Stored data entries

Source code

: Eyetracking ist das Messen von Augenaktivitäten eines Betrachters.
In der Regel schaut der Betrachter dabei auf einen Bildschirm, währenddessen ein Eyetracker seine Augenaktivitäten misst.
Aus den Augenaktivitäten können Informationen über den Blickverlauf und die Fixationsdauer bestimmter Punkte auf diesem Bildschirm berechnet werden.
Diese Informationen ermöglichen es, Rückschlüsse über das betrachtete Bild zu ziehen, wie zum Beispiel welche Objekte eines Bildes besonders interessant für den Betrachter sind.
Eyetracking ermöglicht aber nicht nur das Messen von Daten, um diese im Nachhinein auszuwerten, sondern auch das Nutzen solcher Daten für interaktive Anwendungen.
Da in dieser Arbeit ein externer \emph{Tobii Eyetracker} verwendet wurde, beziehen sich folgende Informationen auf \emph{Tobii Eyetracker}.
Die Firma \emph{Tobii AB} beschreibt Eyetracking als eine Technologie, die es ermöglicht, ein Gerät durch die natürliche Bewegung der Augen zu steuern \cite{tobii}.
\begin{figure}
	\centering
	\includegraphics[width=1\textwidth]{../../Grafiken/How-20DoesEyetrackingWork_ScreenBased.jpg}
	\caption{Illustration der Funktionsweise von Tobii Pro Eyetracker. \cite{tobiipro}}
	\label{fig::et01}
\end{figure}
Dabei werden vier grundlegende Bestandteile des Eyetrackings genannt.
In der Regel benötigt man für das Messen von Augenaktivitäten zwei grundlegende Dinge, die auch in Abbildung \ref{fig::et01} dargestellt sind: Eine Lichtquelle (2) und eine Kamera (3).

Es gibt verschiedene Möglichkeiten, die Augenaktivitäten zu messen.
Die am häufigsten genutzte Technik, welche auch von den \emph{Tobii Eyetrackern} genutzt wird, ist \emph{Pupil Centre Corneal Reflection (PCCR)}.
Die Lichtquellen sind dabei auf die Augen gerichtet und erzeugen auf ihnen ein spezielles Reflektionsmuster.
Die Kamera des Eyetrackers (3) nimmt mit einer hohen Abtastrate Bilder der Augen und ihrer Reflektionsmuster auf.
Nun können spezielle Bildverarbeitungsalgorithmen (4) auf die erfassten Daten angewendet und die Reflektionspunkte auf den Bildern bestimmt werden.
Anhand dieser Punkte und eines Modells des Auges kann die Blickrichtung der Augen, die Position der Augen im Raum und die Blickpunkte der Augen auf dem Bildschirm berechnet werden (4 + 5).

* * *

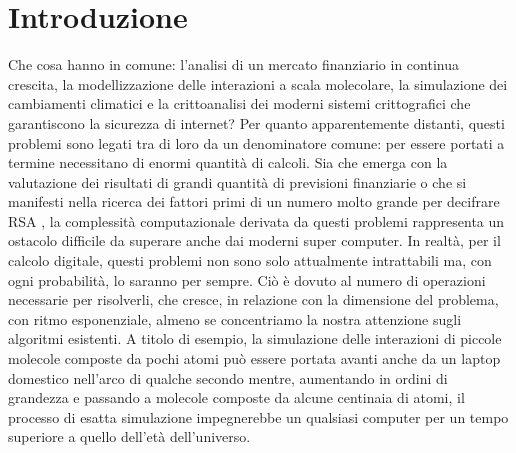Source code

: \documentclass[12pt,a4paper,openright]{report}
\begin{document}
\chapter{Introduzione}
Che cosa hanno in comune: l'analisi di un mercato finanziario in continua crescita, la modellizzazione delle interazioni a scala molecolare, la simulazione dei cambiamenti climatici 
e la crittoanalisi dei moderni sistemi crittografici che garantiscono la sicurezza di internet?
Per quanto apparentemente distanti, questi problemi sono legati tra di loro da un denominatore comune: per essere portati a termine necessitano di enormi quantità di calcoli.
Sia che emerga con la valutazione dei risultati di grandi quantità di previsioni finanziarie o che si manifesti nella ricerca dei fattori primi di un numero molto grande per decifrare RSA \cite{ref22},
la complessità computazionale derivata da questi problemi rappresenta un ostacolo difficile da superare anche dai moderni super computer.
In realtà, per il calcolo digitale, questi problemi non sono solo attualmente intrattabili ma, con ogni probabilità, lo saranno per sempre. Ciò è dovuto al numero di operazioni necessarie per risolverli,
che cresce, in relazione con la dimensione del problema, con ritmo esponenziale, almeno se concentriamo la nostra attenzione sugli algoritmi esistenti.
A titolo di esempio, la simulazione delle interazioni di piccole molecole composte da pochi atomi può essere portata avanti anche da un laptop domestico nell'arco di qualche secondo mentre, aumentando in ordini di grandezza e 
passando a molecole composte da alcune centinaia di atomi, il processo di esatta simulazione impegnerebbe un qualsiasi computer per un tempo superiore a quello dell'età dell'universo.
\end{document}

- _REQUIRED ACTION_
In the records, how many lines hold the word "interazioni"? Answer with the number and no other words.

- _ANSWER_
2